> _Work task_:
Print out the entries exactly, and include each one.
The records below:
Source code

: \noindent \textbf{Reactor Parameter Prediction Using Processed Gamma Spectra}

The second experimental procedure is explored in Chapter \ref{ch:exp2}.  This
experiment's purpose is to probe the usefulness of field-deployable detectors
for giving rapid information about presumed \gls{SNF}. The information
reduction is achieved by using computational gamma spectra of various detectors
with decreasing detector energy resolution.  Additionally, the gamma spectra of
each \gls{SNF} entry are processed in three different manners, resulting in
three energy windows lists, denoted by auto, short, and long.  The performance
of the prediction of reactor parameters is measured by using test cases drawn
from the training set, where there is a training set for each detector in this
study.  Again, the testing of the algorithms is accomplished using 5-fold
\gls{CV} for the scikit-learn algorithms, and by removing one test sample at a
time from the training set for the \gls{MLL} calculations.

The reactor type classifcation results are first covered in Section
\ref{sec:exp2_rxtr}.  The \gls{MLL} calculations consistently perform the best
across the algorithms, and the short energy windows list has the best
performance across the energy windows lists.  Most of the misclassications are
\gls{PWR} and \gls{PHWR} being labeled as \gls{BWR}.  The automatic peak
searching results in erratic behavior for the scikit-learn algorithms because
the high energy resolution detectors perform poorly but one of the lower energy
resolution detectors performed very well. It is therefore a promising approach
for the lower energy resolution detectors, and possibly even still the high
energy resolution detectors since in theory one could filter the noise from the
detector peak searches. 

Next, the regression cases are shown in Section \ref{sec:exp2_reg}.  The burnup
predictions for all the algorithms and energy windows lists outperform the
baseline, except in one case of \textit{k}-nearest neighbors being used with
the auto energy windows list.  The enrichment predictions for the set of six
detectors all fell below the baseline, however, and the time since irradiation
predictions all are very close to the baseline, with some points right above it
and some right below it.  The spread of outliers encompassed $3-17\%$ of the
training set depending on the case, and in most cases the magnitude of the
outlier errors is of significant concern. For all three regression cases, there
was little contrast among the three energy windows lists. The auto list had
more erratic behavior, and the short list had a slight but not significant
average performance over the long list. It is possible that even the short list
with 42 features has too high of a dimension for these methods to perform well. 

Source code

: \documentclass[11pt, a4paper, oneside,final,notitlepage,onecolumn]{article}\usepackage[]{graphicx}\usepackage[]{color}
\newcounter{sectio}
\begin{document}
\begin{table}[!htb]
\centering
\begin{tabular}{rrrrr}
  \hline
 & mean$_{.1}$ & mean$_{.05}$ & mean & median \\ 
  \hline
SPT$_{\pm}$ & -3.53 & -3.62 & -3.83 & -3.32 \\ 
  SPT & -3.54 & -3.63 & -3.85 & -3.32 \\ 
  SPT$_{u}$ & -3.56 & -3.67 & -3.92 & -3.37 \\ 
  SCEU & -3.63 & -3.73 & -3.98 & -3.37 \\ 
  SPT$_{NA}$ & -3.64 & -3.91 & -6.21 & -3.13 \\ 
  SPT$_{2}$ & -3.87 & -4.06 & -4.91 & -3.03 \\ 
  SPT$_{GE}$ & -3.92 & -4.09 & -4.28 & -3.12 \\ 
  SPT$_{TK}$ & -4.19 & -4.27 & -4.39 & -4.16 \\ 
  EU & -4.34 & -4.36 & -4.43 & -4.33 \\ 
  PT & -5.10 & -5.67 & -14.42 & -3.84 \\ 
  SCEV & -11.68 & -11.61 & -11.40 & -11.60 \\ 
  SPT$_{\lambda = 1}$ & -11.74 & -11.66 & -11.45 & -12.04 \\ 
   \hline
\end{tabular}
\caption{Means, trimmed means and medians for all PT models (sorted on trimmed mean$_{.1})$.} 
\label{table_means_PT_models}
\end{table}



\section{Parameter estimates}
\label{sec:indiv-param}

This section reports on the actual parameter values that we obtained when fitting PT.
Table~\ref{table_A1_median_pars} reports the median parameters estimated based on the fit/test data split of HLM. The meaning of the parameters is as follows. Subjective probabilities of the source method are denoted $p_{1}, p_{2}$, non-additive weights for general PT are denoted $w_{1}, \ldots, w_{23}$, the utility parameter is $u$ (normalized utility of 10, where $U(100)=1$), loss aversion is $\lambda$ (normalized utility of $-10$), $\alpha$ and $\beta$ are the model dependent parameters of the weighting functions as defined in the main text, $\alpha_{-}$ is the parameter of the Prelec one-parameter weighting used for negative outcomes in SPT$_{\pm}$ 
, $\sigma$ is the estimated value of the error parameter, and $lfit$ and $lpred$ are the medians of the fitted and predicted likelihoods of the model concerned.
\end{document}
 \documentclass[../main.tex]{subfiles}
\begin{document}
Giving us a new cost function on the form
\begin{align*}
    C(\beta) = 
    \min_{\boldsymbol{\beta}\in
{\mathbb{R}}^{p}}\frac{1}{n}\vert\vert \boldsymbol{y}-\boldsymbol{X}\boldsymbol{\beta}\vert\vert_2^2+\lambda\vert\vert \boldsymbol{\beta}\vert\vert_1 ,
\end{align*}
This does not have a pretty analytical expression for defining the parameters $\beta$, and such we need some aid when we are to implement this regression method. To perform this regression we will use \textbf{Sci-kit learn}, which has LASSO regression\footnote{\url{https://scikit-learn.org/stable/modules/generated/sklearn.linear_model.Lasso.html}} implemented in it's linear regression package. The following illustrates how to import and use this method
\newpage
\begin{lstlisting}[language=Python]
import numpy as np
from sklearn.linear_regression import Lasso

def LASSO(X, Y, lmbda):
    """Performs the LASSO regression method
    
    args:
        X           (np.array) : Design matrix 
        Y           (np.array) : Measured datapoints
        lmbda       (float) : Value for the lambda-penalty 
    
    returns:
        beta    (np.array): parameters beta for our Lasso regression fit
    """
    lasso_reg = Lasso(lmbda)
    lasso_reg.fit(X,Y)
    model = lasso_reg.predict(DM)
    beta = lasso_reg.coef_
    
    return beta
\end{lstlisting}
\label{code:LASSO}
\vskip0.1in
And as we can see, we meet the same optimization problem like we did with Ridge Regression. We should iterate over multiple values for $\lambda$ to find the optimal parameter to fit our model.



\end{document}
End of The records.
> _Problem solution_:
Source code

: \noindent \textbf{Reactor Parameter Prediction Using Processed Gamma Spectra}

The second experimental procedure is explored in Chapter \ref{ch:exp2}.  This
experiment's purpose is to probe the usefulness of field-deployable detectors
for giving rapid information about presumed \gls{SNF}. The information
reduction is achieved by using computational gamma spectra of various detectors
with decreasing detector energy resolution.  Additionally, the gamma spectra of
each \gls{SNF} entry are processed in three different manners, resulting in
three energy windows lists, denoted by auto, short, and long.  The performance
of the prediction of reactor parameters is measured by using test cases drawn
from the training set, where there is a training set for each detector in this
study.  Again, the testing of the algorithms is accomplished using 5-fold
\gls{CV} for the scikit-learn algorithms, and by removing one test sample at a
time from the training set for the \gls{MLL} calculations.

The reactor type classifcation results are first covered in Section
\ref{sec:exp2_rxtr}.  The \gls{MLL} calculations consistently perform the best
across the algorithms, and the short energy windows list has the best
performance across the energy windows lists.  Most of the misclassications are
\gls{PWR} and \gls{PHWR} being labeled as \gls{BWR}.  The automatic peak
searching results in erratic behavior for the scikit-learn algorithms because
the high energy resolution detectors perform poorly but one of the lower energy
resolution detectors performed very well. It is therefore a promising approach
for the lower energy resolution detectors, and possibly even still the high
energy resolution detectors since in theory one could filter the noise from the
detector peak searches. 

Next, the regression cases are shown in Section \ref{sec:exp2_reg}.  The burnup
predictions for all the algorithms and energy windows lists outperform the
baseline, except in one case of \textit{k}-nearest neighbors being used with
the auto energy windows list.  The enrichment predictions for the set of six
detectors all fell below the baseline, however, and the time since irradiation
predictions all are very close to the baseline, with some points right above it
and some right below it.  The spread of outliers encompassed $3-17\%$ of the
training set depending on the case, and in most cases the magnitude of the
outlier errors is of significant concern. For all three regression cases, there
was little contrast among the three energy windows lists. The auto list had
more erratic behavior, and the short list had a slight but not significant
average performance over the long list. It is possible that even the short list
with 42 features has too high of a dimension for these methods to perform well. 

Source code

: \documentclass[11pt, a4paper, oneside,final,notitlepage,onecolumn]{article}\usepackage[]{graphicx}\usepackage[]{color}
\newcounter{sectio}
\begin{document}
\begin{table}[!htb]
\centering
\begin{tabular}{rrrrr}
  \hline
 & mean$_{.1}$ & mean$_{.05}$ & mean & median \\ 
  \hline
SPT$_{\pm}$ & -3.53 & -3.62 & -3.83 & -3.32 \\ 
  SPT & -3.54 & -3.63 & -3.85 & -3.32 \\ 
  SPT$_{u}$ & -3.56 & -3.67 & -3.92 & -3.37 \\ 
  SCEU & -3.63 & -3.73 & -3.98 & -3.37 \\ 
  SPT$_{NA}$ & -3.64 & -3.91 & -6.21 & -3.13 \\ 
  SPT$_{2}$ & -3.87 & -4.06 & -4.91 & -3.03 \\ 
  SPT$_{GE}$ & -3.92 & -4.09 & -4.28 & -3.12 \\ 
  SPT$_{TK}$ & -4.19 & -4.27 & -4.39 & -4.16 \\ 
  EU & -4.34 & -4.36 & -4.43 & -4.33 \\ 
  PT & -5.10 & -5.67 & -14.42 & -3.84 \\ 
  SCEV & -11.68 & -11.61 & -11.40 & -11.60 \\ 
  SPT$_{\lambda = 1}$ & -11.74 & -11.66 & -11.45 & -12.04 \\ 
   \hline
\end{tabular}
\caption{Means, trimmed means and medians for all PT models (sorted on trimmed mean$_{.1})$.} 
\label{table_means_PT_models}
\end{table}



\section{Parameter estimates}
\label{sec:indiv-param}

This section reports on the actual parameter values that we obtained when fitting PT.
Table~\ref{table_A1_median_pars} reports the median parameters estimated based on the fit/test data split of HLM. The meaning of the parameters is as follows. Subjective probabilities of the source method are denoted $p_{1}, p_{2}$, non-additive weights for general PT are denoted $w_{1}, \ldots, w_{23}$, the utility parameter is $u$ (normalized utility of 10, where $U(100)=1$), loss aversion is $\lambda$ (normalized utility of $-10$), $\alpha$ and $\beta$ are the model dependent parameters of the weighting functions as defined in the main text, $\alpha_{-}$ is the parameter of the Prelec one-parameter weighting used for negative outcomes in SPT$_{\pm}$ 
, $\sigma$ is the estimated value of the error parameter, and $lfit$ and $lpred$ are the medians of the fitted and predicted likelihoods of the model concerned.
\end{document}
 \documentclass[../main.tex]{subfiles}
\begin{document}
Giving us a new cost function on the form
\begin{align*}
    C(\beta) = 
    \min_{\boldsymbol{\beta}\in
{\mathbb{R}}^{p}}\frac{1}{n}\vert\vert \boldsymbol{y}-\boldsymbol{X}\boldsymbol{\beta}\vert\vert_2^2+\lambda\vert\vert \boldsymbol{\beta}\vert\vert_1 ,
\end{align*}
This does not have a pretty analytical expression for defining the parameters $\beta$, and such we need some aid when we are to implement this regression method. To perform this regression we will use \textbf{Sci-kit learn}, which has LASSO regression\footnote{\url{https://scikit-learn.org/stable/modules/generated/sklearn.linear_model.Lasso.html}} implemented in it's linear regression package. The following illustrates how to import and use this method
\newpage
\begin{lstlisting}[language=Python]
import numpy as np
from sklearn.linear_regression import Lasso

def LASSO(X, Y, lmbda):
    """Performs the LASSO regression method
    
    args:
        X           (np.array) : Design matrix 
        Y           (np.array) : Measured datapoints
        lmbda       (float) : Value for the lambda-penalty 
    
    returns:
        beta    (np.array): parameters beta for our Lasso regression fit
    """
    lasso_reg = Lasso(lmbda)
    lasso_reg.fit(X,Y)
    model = lasso_reg.predict(DM)
    beta = lasso_reg.coef_
    
    return beta
\end{lstlisting}
\label{code:LASSO}
\vskip0.1in
And as we can see, we meet the same optimization problem like we did with Ridge Regression. We should iterate over multiple values for $\lambda$ to find the optimal parameter to fit our model.



\end{document}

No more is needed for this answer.